* [Description of the task]:
Every line below that has the string "example" needs to be copied.

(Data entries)
-- Opening Marker --

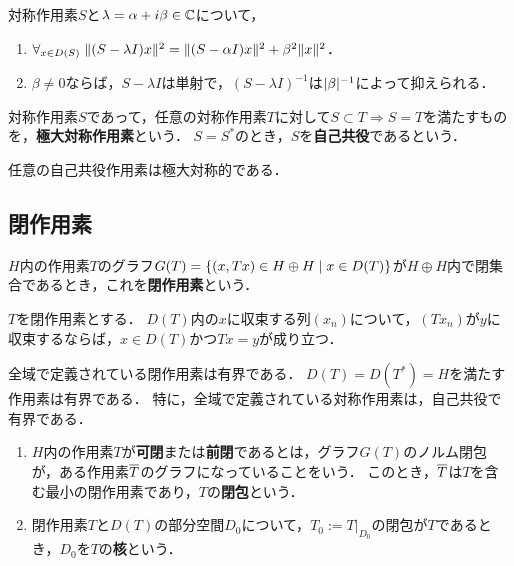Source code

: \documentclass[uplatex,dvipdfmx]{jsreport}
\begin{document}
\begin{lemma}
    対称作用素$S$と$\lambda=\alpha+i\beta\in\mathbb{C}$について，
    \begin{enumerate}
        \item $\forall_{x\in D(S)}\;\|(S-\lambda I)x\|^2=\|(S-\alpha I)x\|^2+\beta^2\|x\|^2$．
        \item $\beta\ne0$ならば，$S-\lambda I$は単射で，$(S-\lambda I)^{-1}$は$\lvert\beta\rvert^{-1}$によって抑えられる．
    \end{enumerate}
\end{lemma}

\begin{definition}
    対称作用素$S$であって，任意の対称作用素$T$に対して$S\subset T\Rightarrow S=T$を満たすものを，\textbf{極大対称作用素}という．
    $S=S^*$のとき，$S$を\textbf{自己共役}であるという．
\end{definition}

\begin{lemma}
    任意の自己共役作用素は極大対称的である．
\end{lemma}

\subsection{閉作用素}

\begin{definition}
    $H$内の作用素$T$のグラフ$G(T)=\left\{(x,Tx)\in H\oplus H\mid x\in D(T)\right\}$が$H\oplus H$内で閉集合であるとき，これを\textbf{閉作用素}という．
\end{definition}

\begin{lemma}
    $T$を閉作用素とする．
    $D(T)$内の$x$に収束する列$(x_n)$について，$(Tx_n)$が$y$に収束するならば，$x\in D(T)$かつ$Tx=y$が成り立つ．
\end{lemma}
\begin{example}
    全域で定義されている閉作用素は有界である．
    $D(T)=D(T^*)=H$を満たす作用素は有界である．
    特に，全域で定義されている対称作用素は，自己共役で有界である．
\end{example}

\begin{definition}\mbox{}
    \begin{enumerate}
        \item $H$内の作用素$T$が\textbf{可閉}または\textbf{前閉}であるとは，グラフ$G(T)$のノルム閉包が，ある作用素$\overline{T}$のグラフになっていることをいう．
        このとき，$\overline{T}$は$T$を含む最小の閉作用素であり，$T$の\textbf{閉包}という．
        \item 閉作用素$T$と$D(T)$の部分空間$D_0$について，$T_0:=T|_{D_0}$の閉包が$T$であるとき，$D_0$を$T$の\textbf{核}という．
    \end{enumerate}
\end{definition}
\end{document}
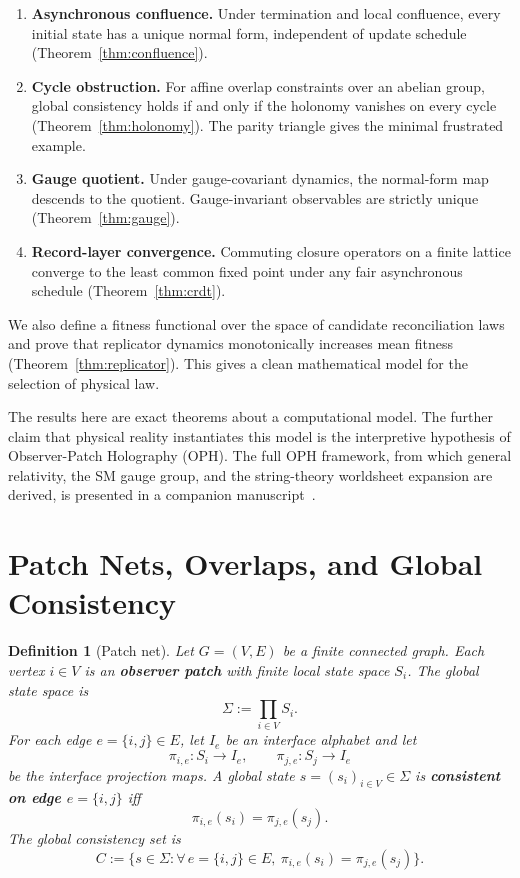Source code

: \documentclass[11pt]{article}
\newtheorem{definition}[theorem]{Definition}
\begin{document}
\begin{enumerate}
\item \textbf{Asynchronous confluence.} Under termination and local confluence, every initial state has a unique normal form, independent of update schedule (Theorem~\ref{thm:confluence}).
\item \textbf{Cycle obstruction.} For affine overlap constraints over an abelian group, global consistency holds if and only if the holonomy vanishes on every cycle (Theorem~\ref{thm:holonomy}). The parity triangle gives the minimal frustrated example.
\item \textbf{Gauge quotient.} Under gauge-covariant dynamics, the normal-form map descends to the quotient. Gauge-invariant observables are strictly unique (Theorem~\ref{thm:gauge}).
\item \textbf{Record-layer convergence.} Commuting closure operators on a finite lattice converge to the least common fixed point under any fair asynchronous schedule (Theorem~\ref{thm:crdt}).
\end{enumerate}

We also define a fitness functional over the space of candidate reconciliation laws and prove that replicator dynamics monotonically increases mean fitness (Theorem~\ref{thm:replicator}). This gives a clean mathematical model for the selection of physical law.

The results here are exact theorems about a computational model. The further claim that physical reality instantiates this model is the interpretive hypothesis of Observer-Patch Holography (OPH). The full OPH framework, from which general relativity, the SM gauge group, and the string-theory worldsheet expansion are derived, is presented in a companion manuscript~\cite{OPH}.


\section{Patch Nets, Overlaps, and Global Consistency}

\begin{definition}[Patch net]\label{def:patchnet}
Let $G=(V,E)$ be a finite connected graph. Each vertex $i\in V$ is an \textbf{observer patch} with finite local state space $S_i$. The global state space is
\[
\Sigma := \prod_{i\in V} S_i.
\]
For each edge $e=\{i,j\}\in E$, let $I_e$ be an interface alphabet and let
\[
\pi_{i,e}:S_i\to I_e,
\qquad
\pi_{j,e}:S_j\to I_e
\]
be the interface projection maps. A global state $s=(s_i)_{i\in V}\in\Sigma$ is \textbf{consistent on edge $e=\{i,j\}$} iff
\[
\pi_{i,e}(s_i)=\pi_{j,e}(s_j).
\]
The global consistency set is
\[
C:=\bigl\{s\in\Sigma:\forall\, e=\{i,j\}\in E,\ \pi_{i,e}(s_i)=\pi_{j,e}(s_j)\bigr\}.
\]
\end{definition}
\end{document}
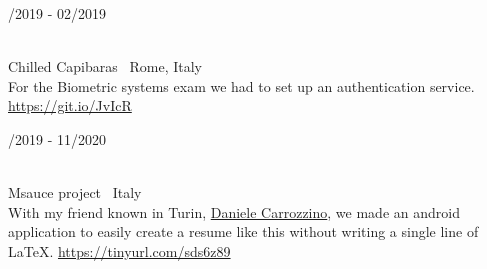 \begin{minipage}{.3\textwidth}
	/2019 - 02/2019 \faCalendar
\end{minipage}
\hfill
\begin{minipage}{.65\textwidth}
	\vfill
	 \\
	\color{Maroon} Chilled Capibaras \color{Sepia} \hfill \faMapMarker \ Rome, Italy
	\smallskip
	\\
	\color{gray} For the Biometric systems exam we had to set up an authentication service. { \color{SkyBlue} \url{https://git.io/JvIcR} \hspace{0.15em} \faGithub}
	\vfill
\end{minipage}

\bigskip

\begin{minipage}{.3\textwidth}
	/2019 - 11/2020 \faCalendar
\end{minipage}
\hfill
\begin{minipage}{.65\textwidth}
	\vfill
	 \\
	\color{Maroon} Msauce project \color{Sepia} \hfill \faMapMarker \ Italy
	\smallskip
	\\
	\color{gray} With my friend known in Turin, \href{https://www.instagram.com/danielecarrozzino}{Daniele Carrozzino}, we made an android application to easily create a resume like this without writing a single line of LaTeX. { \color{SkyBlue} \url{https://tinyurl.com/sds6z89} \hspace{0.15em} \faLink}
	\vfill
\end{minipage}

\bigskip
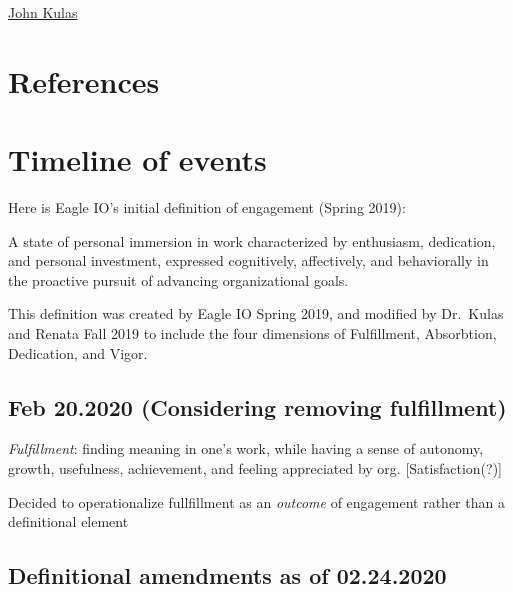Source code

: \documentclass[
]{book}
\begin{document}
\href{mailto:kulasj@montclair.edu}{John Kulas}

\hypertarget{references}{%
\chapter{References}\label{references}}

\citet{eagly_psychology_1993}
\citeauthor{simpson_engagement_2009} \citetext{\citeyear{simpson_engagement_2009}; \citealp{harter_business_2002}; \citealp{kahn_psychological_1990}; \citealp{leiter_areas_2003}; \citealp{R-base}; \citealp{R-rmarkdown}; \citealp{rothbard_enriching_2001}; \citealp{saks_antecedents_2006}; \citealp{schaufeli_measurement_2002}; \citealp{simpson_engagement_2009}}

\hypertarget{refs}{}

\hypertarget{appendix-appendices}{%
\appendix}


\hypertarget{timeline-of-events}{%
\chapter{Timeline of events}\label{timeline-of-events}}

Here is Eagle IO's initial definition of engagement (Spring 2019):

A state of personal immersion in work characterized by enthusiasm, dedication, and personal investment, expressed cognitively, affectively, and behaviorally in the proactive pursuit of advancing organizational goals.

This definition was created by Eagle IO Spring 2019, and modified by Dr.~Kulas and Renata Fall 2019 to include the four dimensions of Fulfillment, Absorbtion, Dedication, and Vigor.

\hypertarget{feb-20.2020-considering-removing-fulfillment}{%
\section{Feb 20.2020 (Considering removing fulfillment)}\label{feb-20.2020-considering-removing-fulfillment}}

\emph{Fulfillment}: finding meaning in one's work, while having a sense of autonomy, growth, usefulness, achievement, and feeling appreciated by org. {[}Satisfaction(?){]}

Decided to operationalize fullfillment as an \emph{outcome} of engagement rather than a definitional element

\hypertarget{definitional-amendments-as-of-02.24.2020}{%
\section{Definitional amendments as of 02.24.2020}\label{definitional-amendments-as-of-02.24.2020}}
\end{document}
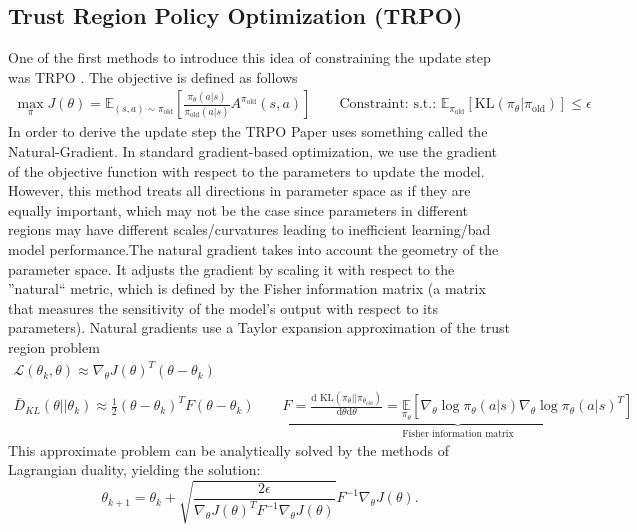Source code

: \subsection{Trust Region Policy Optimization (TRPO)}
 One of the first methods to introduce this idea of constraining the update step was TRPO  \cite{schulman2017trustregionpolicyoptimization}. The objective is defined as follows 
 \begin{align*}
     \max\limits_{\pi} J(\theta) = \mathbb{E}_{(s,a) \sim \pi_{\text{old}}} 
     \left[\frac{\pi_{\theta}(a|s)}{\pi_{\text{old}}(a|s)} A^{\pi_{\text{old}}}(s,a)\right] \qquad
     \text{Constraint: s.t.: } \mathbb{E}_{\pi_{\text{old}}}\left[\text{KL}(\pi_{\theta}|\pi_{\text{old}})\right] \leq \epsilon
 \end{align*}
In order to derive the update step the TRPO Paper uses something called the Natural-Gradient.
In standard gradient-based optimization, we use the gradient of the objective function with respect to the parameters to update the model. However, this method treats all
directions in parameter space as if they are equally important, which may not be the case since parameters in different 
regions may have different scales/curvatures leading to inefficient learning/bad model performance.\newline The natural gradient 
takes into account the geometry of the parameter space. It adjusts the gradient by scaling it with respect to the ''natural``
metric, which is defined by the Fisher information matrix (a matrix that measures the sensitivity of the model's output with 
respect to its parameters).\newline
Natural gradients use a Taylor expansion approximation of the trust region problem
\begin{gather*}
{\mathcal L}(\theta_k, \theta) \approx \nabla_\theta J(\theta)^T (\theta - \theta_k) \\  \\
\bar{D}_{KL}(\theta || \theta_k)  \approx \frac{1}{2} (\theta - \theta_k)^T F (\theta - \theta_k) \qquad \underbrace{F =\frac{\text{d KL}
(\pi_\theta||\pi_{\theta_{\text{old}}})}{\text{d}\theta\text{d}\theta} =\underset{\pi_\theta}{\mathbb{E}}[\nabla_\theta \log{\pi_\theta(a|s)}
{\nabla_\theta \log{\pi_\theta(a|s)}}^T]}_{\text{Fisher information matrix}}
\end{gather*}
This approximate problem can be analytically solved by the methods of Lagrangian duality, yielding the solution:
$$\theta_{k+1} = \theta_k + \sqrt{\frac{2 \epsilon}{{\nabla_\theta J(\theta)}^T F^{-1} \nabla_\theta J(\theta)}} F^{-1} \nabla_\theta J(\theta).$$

-- Closing Marker --

* [Solution for this problem]:
\begin{example}
\end{example}
\item \textbf{Cycle obstruction.} For affine overlap constraints over an abelian group, global consistency holds if and only if the holonomy vanishes on every cycle (Theorem~\ref{thm:holonomy}). The parity triangle gives the minimal frustrated example.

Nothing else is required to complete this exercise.